What is being asked: The answer must be the number of lines in the listing below that contain "パッケージ更新", and nothing else.

+===+

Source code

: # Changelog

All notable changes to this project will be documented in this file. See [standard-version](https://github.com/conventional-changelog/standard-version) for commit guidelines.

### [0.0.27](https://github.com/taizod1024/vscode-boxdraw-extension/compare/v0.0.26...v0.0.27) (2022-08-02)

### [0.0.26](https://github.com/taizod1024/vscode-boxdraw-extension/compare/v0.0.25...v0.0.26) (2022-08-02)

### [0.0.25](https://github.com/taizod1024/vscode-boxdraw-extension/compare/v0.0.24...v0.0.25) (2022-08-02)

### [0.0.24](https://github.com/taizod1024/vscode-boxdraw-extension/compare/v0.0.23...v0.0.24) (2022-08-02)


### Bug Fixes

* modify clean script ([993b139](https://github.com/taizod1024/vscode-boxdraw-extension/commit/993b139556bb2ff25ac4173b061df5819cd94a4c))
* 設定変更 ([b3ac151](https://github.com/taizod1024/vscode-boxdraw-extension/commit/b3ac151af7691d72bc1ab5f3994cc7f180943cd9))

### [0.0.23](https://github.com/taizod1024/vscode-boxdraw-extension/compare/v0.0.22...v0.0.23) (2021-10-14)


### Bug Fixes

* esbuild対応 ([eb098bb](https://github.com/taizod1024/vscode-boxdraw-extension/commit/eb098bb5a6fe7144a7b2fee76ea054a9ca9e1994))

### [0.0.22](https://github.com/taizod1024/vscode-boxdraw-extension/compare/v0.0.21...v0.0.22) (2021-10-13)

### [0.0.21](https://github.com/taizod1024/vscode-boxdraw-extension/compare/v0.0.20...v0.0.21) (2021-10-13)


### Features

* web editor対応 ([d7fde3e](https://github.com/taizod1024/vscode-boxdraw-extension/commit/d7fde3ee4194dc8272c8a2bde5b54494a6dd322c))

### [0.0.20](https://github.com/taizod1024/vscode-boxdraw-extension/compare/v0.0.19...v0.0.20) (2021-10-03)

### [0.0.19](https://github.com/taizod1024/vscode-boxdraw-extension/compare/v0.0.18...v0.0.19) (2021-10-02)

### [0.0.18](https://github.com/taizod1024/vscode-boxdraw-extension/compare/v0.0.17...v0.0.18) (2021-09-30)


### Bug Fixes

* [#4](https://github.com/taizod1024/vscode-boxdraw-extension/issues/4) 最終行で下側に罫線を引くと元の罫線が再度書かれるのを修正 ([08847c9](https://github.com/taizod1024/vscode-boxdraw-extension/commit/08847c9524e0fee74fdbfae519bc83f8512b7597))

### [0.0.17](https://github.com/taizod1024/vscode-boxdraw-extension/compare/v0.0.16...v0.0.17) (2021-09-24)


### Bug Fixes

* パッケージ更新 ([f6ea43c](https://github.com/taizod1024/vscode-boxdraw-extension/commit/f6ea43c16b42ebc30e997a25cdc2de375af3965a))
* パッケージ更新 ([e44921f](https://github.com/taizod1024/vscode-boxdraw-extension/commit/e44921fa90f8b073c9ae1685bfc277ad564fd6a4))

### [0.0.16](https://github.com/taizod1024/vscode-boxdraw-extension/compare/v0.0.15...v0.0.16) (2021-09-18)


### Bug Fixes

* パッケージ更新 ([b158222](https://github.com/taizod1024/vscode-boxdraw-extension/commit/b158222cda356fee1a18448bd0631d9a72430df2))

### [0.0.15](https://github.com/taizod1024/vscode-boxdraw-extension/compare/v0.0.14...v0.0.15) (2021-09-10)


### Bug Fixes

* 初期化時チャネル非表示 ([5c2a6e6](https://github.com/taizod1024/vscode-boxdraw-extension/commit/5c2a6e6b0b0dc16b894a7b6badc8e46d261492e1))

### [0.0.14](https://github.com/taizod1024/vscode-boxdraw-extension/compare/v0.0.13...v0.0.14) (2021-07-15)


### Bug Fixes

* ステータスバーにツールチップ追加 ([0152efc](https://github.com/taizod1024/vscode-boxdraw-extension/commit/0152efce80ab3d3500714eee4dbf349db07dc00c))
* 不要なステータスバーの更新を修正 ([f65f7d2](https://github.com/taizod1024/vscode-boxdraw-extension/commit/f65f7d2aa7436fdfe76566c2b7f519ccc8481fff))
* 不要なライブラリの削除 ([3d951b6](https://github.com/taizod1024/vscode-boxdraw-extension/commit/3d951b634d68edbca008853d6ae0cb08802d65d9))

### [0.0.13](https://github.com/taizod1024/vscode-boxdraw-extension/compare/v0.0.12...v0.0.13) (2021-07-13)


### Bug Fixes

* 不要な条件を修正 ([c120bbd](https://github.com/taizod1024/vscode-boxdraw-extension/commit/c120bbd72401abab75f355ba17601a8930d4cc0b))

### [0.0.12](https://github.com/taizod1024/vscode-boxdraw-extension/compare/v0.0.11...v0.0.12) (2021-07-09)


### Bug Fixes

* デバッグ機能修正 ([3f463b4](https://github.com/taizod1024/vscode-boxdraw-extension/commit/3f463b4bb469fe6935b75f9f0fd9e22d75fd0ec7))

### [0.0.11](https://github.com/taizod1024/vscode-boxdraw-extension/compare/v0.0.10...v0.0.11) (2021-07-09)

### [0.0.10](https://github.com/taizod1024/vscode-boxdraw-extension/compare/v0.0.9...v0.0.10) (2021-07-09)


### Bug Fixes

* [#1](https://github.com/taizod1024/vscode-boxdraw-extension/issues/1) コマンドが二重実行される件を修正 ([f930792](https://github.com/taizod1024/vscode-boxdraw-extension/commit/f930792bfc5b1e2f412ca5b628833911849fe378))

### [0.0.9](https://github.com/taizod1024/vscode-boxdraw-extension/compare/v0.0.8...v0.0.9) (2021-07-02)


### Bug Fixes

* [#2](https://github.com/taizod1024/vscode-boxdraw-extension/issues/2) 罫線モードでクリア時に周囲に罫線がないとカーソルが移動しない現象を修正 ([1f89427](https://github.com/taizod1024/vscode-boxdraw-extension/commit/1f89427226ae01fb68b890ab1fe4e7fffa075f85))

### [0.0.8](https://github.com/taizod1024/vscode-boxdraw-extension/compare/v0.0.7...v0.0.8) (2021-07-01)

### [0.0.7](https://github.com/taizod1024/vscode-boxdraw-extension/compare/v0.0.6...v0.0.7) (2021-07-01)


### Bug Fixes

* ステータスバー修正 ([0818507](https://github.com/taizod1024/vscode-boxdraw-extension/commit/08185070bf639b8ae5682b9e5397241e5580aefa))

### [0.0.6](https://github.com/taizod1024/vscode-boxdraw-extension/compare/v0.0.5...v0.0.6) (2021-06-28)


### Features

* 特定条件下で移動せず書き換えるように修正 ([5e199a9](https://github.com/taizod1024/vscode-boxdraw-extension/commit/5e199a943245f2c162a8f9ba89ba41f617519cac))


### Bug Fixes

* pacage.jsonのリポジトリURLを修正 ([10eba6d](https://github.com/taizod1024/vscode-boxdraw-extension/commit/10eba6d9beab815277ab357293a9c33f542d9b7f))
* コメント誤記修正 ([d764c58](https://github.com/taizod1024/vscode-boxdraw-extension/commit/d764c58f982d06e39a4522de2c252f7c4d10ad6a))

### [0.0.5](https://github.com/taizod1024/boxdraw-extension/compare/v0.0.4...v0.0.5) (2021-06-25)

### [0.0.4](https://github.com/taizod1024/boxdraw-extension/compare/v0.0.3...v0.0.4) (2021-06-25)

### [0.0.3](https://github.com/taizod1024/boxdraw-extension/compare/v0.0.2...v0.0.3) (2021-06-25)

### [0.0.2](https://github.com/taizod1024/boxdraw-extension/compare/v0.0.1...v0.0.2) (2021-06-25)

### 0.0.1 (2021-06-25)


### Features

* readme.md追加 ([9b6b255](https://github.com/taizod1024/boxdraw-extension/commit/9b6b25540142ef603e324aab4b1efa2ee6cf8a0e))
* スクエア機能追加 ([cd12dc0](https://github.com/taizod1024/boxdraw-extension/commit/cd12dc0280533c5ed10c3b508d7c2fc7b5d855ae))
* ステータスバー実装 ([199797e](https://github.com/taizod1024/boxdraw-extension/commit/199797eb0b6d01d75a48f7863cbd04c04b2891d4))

+===+

Answer section: 3